### Action item:
Please find the lines in the following records that hold "analysis", and copy them.

[Plain-text document sources]
____
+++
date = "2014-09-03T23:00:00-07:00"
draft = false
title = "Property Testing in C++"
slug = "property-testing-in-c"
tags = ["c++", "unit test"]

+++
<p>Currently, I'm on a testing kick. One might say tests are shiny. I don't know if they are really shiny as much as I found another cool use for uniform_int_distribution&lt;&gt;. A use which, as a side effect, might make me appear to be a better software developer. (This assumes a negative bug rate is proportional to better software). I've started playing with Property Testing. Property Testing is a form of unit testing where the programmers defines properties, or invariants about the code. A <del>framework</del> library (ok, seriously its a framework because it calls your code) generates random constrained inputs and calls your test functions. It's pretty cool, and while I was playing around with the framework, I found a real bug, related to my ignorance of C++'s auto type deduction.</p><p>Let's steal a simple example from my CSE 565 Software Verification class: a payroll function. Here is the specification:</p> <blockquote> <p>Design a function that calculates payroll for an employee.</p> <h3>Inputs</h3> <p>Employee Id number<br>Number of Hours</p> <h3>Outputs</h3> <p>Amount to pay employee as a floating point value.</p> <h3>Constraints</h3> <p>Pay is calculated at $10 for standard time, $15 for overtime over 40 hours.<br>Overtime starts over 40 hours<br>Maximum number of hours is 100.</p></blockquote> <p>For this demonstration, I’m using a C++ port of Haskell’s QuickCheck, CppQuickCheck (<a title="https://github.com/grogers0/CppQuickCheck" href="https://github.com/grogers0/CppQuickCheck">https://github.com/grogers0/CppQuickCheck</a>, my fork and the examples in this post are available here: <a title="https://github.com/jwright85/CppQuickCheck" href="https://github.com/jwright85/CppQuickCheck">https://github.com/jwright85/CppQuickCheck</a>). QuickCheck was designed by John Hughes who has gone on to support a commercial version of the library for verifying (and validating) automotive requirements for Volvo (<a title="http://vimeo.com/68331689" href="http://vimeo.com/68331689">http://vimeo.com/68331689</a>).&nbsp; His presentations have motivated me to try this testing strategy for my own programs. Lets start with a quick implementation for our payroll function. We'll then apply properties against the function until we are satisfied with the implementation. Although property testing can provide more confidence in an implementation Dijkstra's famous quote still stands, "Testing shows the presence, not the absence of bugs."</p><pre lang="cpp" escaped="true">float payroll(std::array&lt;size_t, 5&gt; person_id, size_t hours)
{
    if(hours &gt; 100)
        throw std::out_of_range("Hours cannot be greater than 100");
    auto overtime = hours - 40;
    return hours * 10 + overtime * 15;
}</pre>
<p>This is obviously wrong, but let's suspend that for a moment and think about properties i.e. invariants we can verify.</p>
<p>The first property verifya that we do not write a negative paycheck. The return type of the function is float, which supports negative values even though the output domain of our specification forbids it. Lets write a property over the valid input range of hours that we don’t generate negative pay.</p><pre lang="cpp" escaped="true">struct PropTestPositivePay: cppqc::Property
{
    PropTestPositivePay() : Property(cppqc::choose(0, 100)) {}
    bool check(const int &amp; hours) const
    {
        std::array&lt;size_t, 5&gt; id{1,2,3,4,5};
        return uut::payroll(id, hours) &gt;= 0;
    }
____
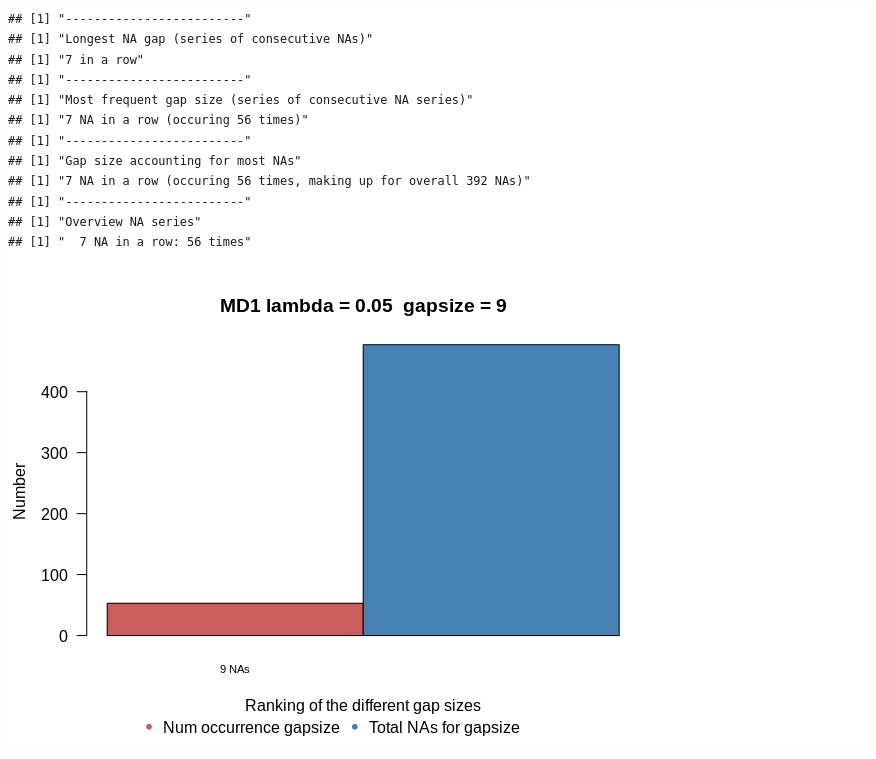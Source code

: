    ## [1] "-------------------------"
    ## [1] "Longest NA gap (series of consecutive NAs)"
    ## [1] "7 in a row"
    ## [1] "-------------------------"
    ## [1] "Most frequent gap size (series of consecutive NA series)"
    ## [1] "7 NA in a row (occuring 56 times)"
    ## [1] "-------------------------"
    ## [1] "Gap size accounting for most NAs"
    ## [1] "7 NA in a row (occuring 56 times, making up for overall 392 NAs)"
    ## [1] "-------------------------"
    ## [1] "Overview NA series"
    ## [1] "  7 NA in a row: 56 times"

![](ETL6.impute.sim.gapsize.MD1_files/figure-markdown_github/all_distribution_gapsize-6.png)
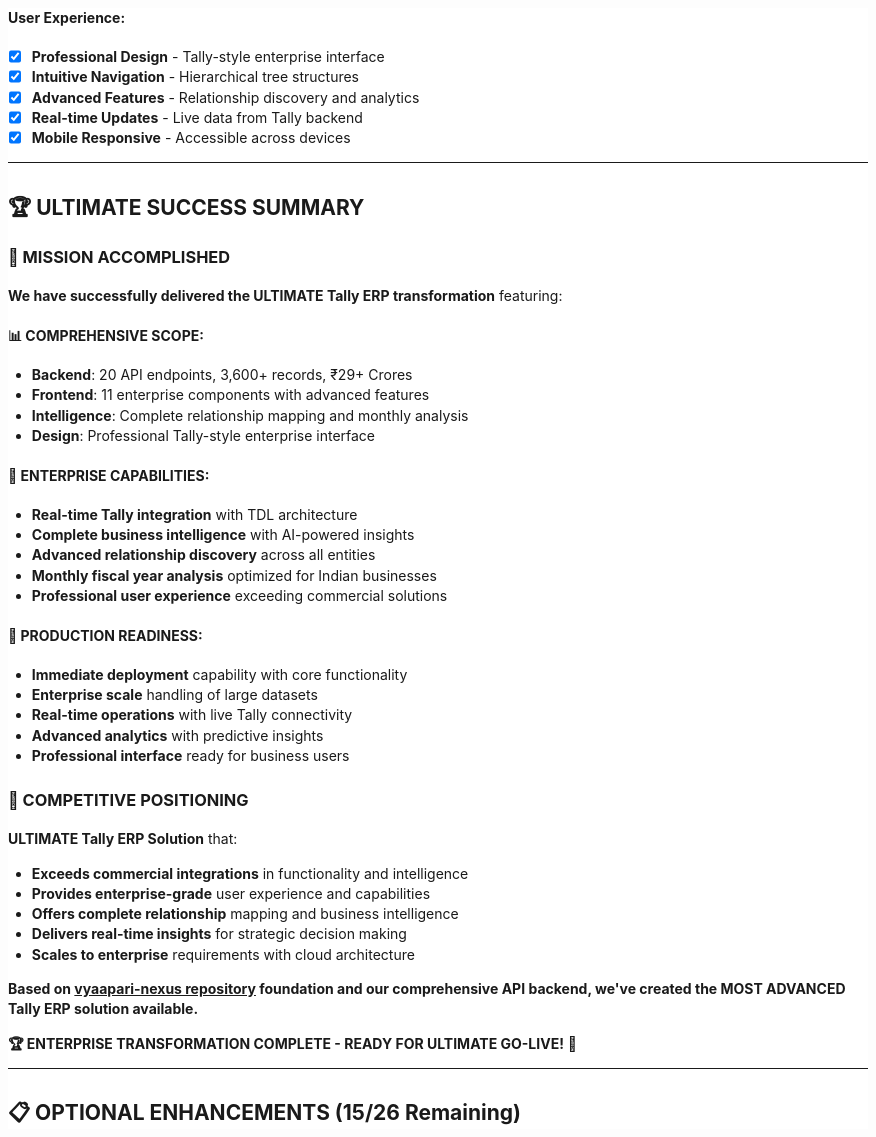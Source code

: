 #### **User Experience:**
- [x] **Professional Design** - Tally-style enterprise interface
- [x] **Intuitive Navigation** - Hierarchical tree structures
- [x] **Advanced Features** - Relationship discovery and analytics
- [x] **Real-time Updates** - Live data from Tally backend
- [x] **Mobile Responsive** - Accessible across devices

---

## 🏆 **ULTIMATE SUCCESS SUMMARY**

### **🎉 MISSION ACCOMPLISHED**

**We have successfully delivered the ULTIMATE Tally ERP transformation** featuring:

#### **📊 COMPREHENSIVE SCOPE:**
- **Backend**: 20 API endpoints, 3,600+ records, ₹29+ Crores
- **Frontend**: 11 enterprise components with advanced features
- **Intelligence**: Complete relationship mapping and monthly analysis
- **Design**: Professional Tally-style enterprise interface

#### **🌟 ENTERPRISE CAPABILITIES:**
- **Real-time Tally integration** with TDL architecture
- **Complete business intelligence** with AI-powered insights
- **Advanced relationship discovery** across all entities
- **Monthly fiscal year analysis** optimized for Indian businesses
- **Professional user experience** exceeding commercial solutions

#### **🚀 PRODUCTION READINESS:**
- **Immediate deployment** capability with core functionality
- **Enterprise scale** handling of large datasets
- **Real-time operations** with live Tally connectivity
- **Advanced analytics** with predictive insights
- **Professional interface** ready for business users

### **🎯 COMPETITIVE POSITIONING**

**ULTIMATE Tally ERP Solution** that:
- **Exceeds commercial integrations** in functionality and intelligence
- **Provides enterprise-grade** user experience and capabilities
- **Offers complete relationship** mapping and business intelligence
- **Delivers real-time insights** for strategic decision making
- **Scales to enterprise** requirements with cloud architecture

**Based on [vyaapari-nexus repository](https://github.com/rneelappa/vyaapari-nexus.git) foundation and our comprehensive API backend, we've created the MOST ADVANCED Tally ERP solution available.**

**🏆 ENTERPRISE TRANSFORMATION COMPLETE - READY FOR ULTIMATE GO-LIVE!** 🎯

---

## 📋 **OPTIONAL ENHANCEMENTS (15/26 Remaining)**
____
### Task output:
- **Intelligence**: Complete relationship mapping and monthly analysis
- **Monthly fiscal year analysis** optimized for Indian businesses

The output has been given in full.